• [Entries shown]:
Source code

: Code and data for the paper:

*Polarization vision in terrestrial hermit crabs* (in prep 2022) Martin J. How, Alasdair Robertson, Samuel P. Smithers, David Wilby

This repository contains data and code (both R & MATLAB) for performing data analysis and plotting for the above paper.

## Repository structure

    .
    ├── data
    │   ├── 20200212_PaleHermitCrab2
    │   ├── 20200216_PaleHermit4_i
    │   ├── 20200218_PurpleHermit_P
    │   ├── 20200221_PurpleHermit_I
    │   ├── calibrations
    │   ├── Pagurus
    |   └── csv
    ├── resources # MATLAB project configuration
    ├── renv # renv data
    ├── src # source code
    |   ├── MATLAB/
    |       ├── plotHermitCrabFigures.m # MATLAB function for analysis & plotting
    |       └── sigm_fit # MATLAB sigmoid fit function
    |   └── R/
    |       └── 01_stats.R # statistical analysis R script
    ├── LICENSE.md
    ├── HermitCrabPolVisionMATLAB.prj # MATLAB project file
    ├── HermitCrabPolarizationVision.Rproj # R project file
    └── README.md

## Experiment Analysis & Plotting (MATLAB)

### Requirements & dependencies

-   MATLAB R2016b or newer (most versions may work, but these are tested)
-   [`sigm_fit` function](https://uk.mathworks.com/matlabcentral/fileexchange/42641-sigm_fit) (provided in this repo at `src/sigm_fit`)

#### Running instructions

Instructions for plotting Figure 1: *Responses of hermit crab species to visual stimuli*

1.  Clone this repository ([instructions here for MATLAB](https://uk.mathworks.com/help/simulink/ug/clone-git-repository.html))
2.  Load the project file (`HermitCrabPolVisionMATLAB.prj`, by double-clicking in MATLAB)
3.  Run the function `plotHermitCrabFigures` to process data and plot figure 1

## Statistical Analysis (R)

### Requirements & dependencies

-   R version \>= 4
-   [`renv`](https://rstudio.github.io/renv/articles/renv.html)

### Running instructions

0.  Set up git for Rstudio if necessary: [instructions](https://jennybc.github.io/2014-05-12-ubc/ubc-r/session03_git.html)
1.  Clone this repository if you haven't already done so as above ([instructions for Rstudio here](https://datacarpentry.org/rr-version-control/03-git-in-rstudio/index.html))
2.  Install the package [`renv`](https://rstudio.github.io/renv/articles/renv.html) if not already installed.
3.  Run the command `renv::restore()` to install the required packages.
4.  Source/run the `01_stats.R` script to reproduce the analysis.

---

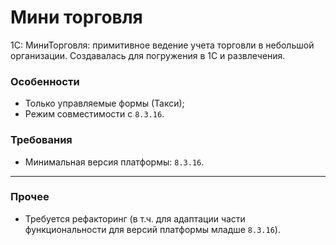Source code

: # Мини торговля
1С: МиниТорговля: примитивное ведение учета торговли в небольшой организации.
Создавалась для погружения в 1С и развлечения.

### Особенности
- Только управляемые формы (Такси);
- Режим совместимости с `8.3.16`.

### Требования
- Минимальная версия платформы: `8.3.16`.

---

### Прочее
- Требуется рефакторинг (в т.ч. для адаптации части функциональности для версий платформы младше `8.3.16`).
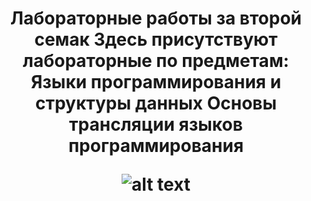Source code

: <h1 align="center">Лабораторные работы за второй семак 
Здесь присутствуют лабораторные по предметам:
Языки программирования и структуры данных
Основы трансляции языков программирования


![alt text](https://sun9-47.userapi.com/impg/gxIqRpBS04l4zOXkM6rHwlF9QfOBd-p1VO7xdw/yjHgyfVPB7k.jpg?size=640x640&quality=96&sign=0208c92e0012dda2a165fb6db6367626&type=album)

--

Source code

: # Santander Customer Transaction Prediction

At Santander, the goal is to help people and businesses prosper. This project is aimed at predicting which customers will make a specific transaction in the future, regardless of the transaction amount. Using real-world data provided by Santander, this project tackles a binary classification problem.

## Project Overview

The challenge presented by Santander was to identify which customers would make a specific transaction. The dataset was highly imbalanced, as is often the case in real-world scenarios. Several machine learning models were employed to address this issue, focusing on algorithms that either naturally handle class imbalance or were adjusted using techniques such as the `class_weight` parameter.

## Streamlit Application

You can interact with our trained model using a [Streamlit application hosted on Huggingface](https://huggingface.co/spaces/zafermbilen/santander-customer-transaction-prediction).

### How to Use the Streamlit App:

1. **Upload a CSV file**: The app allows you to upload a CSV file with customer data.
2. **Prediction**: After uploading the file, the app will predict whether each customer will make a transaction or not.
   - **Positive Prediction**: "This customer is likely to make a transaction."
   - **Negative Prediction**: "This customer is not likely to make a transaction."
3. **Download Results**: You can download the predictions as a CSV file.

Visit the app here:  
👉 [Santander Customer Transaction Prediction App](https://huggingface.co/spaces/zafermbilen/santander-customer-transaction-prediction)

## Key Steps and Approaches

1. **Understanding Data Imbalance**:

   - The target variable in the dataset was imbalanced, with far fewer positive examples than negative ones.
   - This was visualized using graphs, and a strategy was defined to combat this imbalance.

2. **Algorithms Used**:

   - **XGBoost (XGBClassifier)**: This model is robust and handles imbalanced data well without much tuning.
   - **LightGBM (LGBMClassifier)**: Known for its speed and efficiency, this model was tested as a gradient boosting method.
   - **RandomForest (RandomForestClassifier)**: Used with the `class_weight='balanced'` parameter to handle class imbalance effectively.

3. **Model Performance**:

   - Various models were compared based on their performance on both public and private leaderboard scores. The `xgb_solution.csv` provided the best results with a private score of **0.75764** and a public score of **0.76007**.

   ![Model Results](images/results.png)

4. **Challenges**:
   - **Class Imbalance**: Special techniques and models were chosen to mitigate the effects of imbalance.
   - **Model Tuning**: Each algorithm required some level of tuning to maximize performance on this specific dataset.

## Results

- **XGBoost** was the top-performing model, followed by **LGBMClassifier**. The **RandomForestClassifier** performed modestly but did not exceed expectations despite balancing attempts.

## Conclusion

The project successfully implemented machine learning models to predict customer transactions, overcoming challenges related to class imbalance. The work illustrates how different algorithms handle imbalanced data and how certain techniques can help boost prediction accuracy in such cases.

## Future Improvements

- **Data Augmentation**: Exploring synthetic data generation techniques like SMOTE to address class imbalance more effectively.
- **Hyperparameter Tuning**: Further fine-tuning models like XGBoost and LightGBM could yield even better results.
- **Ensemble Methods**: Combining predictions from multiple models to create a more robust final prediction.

• [Problem details]: Would you output only the span of the records above that opens with the line containing "- Режим совместимости" and closes with the line containing "Основы трансляции языков программирования", ends included and pictures dropped?

• [Response area]:
- Режим совместимости с `8.3.16`.

### Требования
- Минимальная версия платформы: `8.3.16`.

---

### Прочее
- Требуется рефакторинг (в т.ч. для адаптации части функциональности для версий платформы младше `8.3.16`).
Source code

: <h1 align="center">Лабораторные работы за второй семак 
Здесь присутствуют лабораторные по предметам:
Языки программирования и структуры данных
Основы трансляции языков программирования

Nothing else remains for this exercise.